- TASK INPUTS:
━━━━━━━━

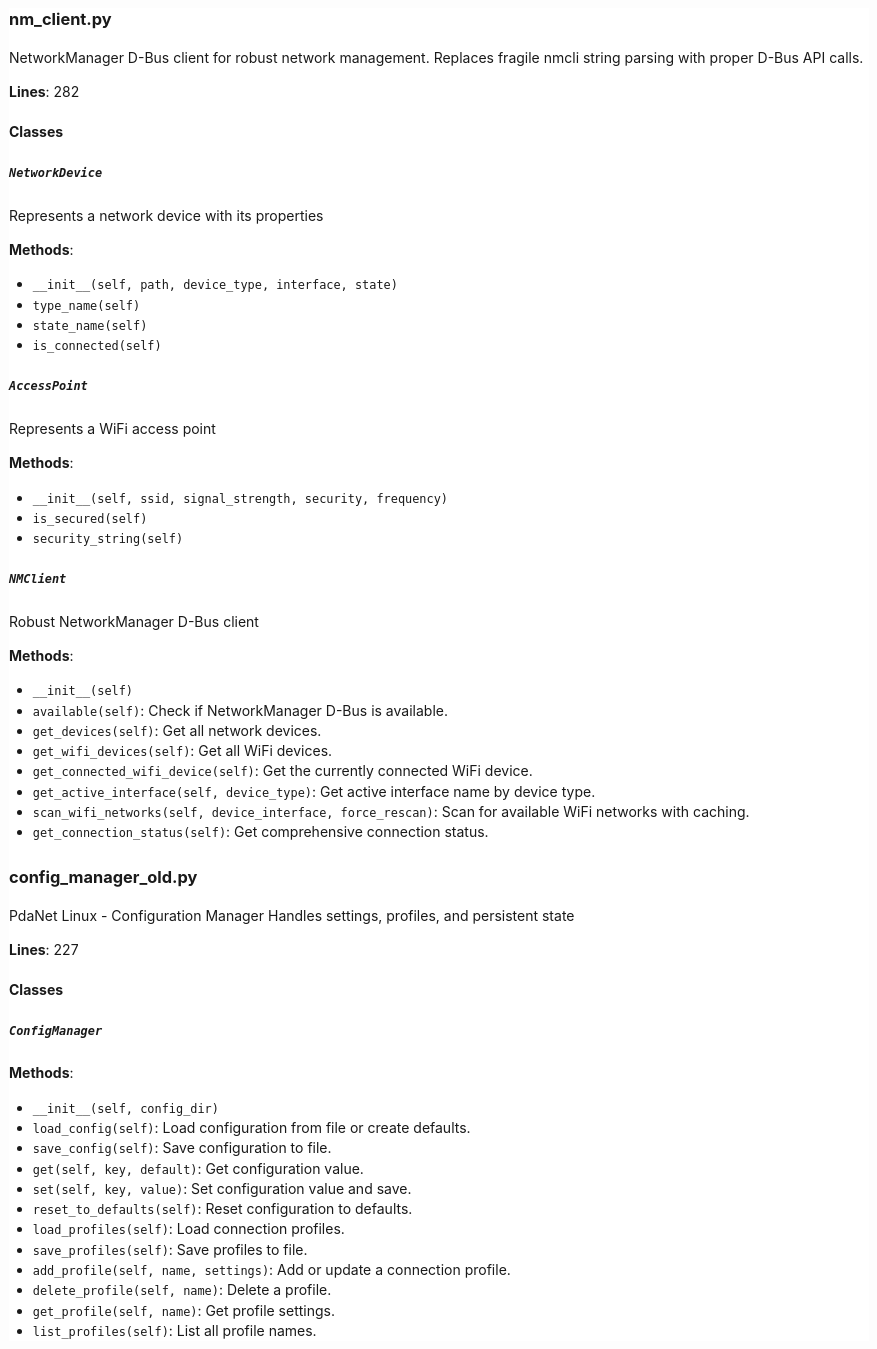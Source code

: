 
### nm_client.py

NetworkManager D-Bus client for robust network management.
Replaces fragile nmcli string parsing with proper D-Bus API calls.

**Lines**: 282

#### Classes

##### `NetworkDevice`

Represents a network device with its properties

**Methods**:
- `__init__(self, path, device_type, interface, state)`
- `type_name(self)`
- `state_name(self)`
- `is_connected(self)`

##### `AccessPoint`

Represents a WiFi access point

**Methods**:
- `__init__(self, ssid, signal_strength, security, frequency)`
- `is_secured(self)`
- `security_string(self)`

##### `NMClient`

Robust NetworkManager D-Bus client

**Methods**:
- `__init__(self)`
- `available(self)`: Check if NetworkManager D-Bus is available.
- `get_devices(self)`: Get all network devices.
- `get_wifi_devices(self)`: Get all WiFi devices.
- `get_connected_wifi_device(self)`: Get the currently connected WiFi device.
- `get_active_interface(self, device_type)`: Get active interface name by device type.
- `scan_wifi_networks(self, device_interface, force_rescan)`: Scan for available WiFi networks with caching.
- `get_connection_status(self)`: Get comprehensive connection status.


### config_manager_old.py

PdaNet Linux - Configuration Manager
Handles settings, profiles, and persistent state

**Lines**: 227

#### Classes

##### `ConfigManager`

**Methods**:
- `__init__(self, config_dir)`
- `load_config(self)`: Load configuration from file or create defaults.
- `save_config(self)`: Save configuration to file.
- `get(self, key, default)`: Get configuration value.
- `set(self, key, value)`: Set configuration value and save.
- `reset_to_defaults(self)`: Reset configuration to defaults.
- `load_profiles(self)`: Load connection profiles.
- `save_profiles(self)`: Save profiles to file.
- `add_profile(self, name, settings)`: Add or update a connection profile.
- `delete_profile(self, name)`: Delete a profile.
- `get_profile(self, name)`: Get profile settings.
- `list_profiles(self)`: List all profile names.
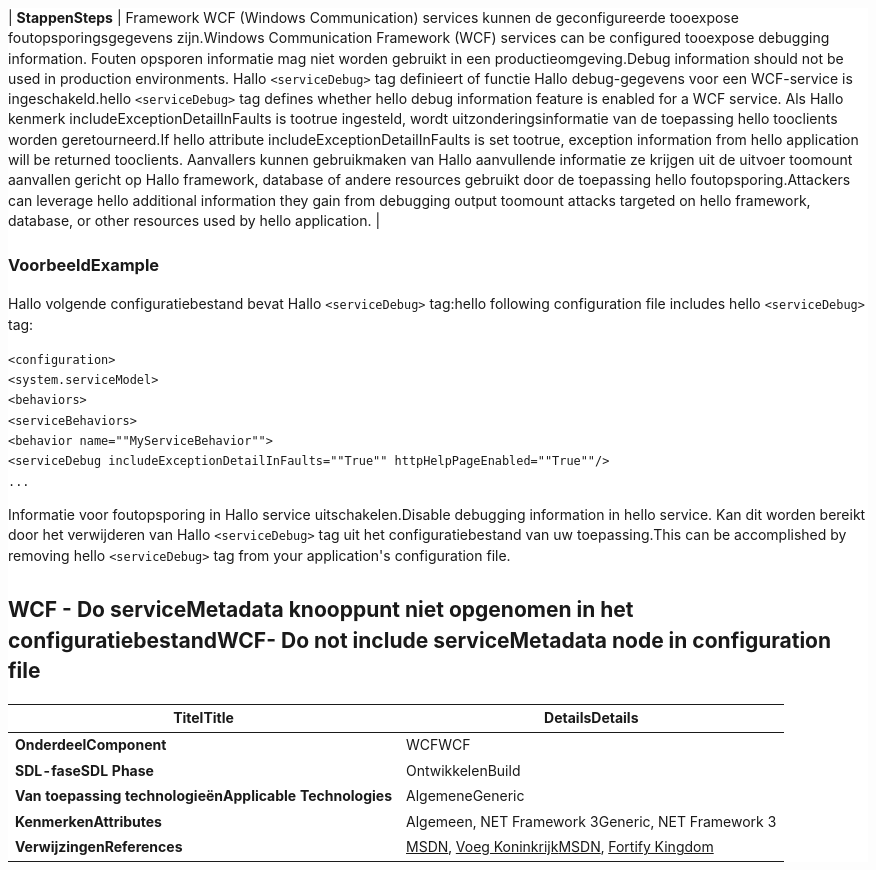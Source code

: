 | <span data-ttu-id="5b285-129">**Stappen**</span><span class="sxs-lookup"><span data-stu-id="5b285-129">**Steps**</span></span> | <span data-ttu-id="5b285-130">Framework WCF (Windows Communication) services kunnen de geconfigureerde tooexpose foutopsporingsgegevens zijn.</span><span class="sxs-lookup"><span data-stu-id="5b285-130">Windows Communication Framework (WCF) services can be configured tooexpose debugging information.</span></span> <span data-ttu-id="5b285-131">Fouten opsporen informatie mag niet worden gebruikt in een productieomgeving.</span><span class="sxs-lookup"><span data-stu-id="5b285-131">Debug information should not be used in production environments.</span></span> <span data-ttu-id="5b285-132">Hallo `<serviceDebug>` tag definieert of functie Hallo debug-gegevens voor een WCF-service is ingeschakeld.</span><span class="sxs-lookup"><span data-stu-id="5b285-132">hello `<serviceDebug>` tag defines whether hello debug information feature is enabled for a WCF service.</span></span> <span data-ttu-id="5b285-133">Als Hallo kenmerk includeExceptionDetailInFaults is tootrue ingesteld, wordt uitzonderingsinformatie van de toepassing hello tooclients worden geretourneerd.</span><span class="sxs-lookup"><span data-stu-id="5b285-133">If hello attribute includeExceptionDetailInFaults is set tootrue, exception information from hello application will be returned tooclients.</span></span> <span data-ttu-id="5b285-134">Aanvallers kunnen gebruikmaken van Hallo aanvullende informatie ze krijgen uit de uitvoer toomount aanvallen gericht op Hallo framework, database of andere resources gebruikt door de toepassing hello foutopsporing.</span><span class="sxs-lookup"><span data-stu-id="5b285-134">Attackers can leverage hello additional information they gain from debugging output toomount attacks targeted on hello framework, database, or other resources used by hello application.</span></span> |

### <a name="example"></a><span data-ttu-id="5b285-135">Voorbeeld</span><span class="sxs-lookup"><span data-stu-id="5b285-135">Example</span></span>
<span data-ttu-id="5b285-136">Hallo volgende configuratiebestand bevat Hallo `<serviceDebug>` tag:</span><span class="sxs-lookup"><span data-stu-id="5b285-136">hello following configuration file includes hello `<serviceDebug>` tag:</span></span> 
```
<configuration> 
<system.serviceModel> 
<behaviors> 
<serviceBehaviors> 
<behavior name=""MyServiceBehavior""> 
<serviceDebug includeExceptionDetailInFaults=""True"" httpHelpPageEnabled=""True""/> 
... 
```
<span data-ttu-id="5b285-137">Informatie voor foutopsporing in Hallo service uitschakelen.</span><span class="sxs-lookup"><span data-stu-id="5b285-137">Disable debugging information in hello service.</span></span> <span data-ttu-id="5b285-138">Kan dit worden bereikt door het verwijderen van Hallo `<serviceDebug>` tag uit het configuratiebestand van uw toepassing.</span><span class="sxs-lookup"><span data-stu-id="5b285-138">This can be accomplished by removing hello `<serviceDebug>` tag from your application's configuration file.</span></span> 

## <span data-ttu-id="5b285-139"><a id="servicemetadata"></a>WCF - Do serviceMetadata knooppunt niet opgenomen in het configuratiebestand</span><span class="sxs-lookup"><span data-stu-id="5b285-139"><a id="servicemetadata"></a>WCF- Do not include serviceMetadata node in configuration file</span></span>

| <span data-ttu-id="5b285-140">Titel</span><span class="sxs-lookup"><span data-stu-id="5b285-140">Title</span></span>                   | <span data-ttu-id="5b285-141">Details</span><span class="sxs-lookup"><span data-stu-id="5b285-141">Details</span></span>      |
| ----------------------- | ------------ |
| <span data-ttu-id="5b285-142">**Onderdeel**</span><span class="sxs-lookup"><span data-stu-id="5b285-142">**Component**</span></span>               | <span data-ttu-id="5b285-143">WCF</span><span class="sxs-lookup"><span data-stu-id="5b285-143">WCF</span></span> | 
| <span data-ttu-id="5b285-144">**SDL-fase**</span><span class="sxs-lookup"><span data-stu-id="5b285-144">**SDL Phase**</span></span>               | <span data-ttu-id="5b285-145">Ontwikkelen</span><span class="sxs-lookup"><span data-stu-id="5b285-145">Build</span></span> |  
| <span data-ttu-id="5b285-146">**Van toepassing technologieën**</span><span class="sxs-lookup"><span data-stu-id="5b285-146">**Applicable Technologies**</span></span> | <span data-ttu-id="5b285-147">Algemene</span><span class="sxs-lookup"><span data-stu-id="5b285-147">Generic</span></span> |
| <span data-ttu-id="5b285-148">**Kenmerken**</span><span class="sxs-lookup"><span data-stu-id="5b285-148">**Attributes**</span></span>              | <span data-ttu-id="5b285-149">Algemeen, NET Framework 3</span><span class="sxs-lookup"><span data-stu-id="5b285-149">Generic, NET Framework 3</span></span> |
| <span data-ttu-id="5b285-150">**Verwijzingen**</span><span class="sxs-lookup"><span data-stu-id="5b285-150">**References**</span></span>              | <span data-ttu-id="5b285-151">[MSDN](https://msdn.microsoft.com/library/ff648500.aspx), [Voeg Koninkrijk](https://vulncat.fortify.com/en/vulncat/index.html)</span><span class="sxs-lookup"><span data-stu-id="5b285-151">[MSDN](https://msdn.microsoft.com/library/ff648500.aspx), [Fortify Kingdom](https://vulncat.fortify.com/en/vulncat/index.html)</span></span> |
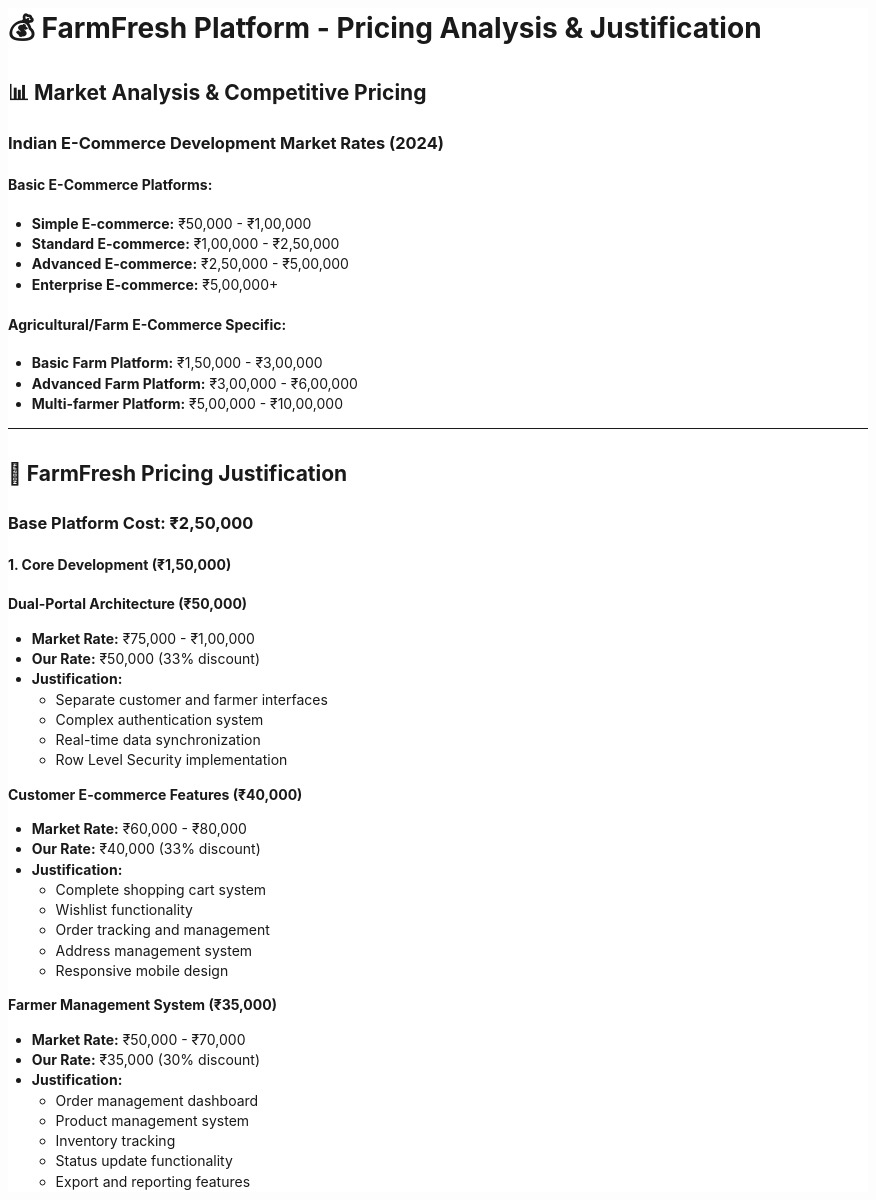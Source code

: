 # 💰 FarmFresh Platform - Pricing Analysis & Justification

## **📊 Market Analysis & Competitive Pricing**

### **Indian E-Commerce Development Market Rates (2024)**

#### **Basic E-Commerce Platforms:**
- **Simple E-commerce:** ₹50,000 - ₹1,00,000
- **Standard E-commerce:** ₹1,00,000 - ₹2,50,000
- **Advanced E-commerce:** ₹2,50,000 - ₹5,00,000
- **Enterprise E-commerce:** ₹5,00,000+

#### **Agricultural/Farm E-Commerce Specific:**
- **Basic Farm Platform:** ₹1,50,000 - ₹3,00,000
- **Advanced Farm Platform:** ₹3,00,000 - ₹6,00,000
- **Multi-farmer Platform:** ₹5,00,000 - ₹10,00,000

---

## **🎯 FarmFresh Pricing Justification**

### **Base Platform Cost: ₹2,50,000**

#### **1. Core Development (₹1,50,000)**

**Dual-Portal Architecture (₹50,000)**
- **Market Rate:** ₹75,000 - ₹1,00,000
- **Our Rate:** ₹50,000 (33% discount)
- **Justification:** 
  - Separate customer and farmer interfaces
  - Complex authentication system
  - Real-time data synchronization
  - Row Level Security implementation

**Customer E-commerce Features (₹40,000)**
- **Market Rate:** ₹60,000 - ₹80,000
- **Our Rate:** ₹40,000 (33% discount)
- **Justification:**
  - Complete shopping cart system
  - Wishlist functionality
  - Order tracking and management
  - Address management system
  - Responsive mobile design

**Farmer Management System (₹35,000)**
- **Market Rate:** ₹50,000 - ₹70,000
- **Our Rate:** ₹35,000 (30% discount)
- **Justification:**
  - Order management dashboard
  - Product management system
  - Inventory tracking
  - Status update functionality
  - Export and reporting features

━━━━━━━━

- EXERCISE REQUIREMENTS: Could you write out, exactly as they stand, only the lines above that begin at the line with "### **Base Platform Cost: ₹2,50,000**" and stop after the line with "- Separate customer and farmer interfaces"?

- RESULT OF THIS TASK:
### **Base Platform Cost: ₹2,50,000**

#### **1. Core Development (₹1,50,000)**

**Dual-Portal Architecture (₹50,000)**
- **Market Rate:** ₹75,000 - ₹1,00,000
- **Our Rate:** ₹50,000 (33% discount)
- **Justification:** 
  - Separate customer and farmer interfaces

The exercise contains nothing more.